Exercise requirements = Extract, without alteration, each line from the start of the listing to the line bearing "- Added support for VS".

Given records =

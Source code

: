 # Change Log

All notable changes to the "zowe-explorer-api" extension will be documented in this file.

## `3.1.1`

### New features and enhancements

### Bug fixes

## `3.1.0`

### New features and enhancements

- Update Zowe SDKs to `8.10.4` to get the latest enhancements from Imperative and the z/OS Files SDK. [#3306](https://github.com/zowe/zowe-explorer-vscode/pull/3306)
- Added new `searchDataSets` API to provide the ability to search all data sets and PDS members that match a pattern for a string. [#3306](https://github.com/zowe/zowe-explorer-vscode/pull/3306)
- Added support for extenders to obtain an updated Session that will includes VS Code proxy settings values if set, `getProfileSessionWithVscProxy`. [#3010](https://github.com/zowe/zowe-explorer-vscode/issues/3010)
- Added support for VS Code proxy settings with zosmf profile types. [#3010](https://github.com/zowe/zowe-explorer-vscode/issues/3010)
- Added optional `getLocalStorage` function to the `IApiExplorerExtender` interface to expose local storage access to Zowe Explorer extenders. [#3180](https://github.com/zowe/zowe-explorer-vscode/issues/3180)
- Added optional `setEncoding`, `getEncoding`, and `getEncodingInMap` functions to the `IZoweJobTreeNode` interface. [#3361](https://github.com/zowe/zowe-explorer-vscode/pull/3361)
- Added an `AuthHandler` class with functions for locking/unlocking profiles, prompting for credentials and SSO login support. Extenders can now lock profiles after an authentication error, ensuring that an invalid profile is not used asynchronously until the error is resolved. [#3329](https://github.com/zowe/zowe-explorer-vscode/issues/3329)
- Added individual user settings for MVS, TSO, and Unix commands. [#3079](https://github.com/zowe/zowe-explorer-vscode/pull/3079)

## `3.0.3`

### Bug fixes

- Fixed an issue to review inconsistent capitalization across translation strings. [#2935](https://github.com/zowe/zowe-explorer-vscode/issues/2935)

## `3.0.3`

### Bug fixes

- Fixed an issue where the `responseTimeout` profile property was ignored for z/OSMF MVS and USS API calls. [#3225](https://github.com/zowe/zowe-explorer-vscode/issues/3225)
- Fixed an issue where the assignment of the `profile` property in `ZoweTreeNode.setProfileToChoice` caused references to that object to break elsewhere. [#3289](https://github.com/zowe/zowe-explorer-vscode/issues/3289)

Solution to the problem =
Source code

: # Change Log

All notable changes to the "zowe-explorer-api" extension will be documented in this file.

## `3.1.1`

### New features and enhancements

### Bug fixes

## `3.1.0`

### New features and enhancements

- Update Zowe SDKs to `8.10.4` to get the latest enhancements from Imperative and the z/OS Files SDK. [#3306](https://github.com/zowe/zowe-explorer-vscode/pull/3306)
- Added new `searchDataSets` API to provide the ability to search all data sets and PDS members that match a pattern for a string. [#3306](https://github.com/zowe/zowe-explorer-vscode/pull/3306)
- Added support for extenders to obtain an updated Session that will includes VS Code proxy settings values if set, `getProfileSessionWithVscProxy`. [#3010](https://github.com/zowe/zowe-explorer-vscode/issues/3010)
- Added support for VS Code proxy settings with zosmf profile types. [#3010](https://github.com/zowe/zowe-explorer-vscode/issues/3010)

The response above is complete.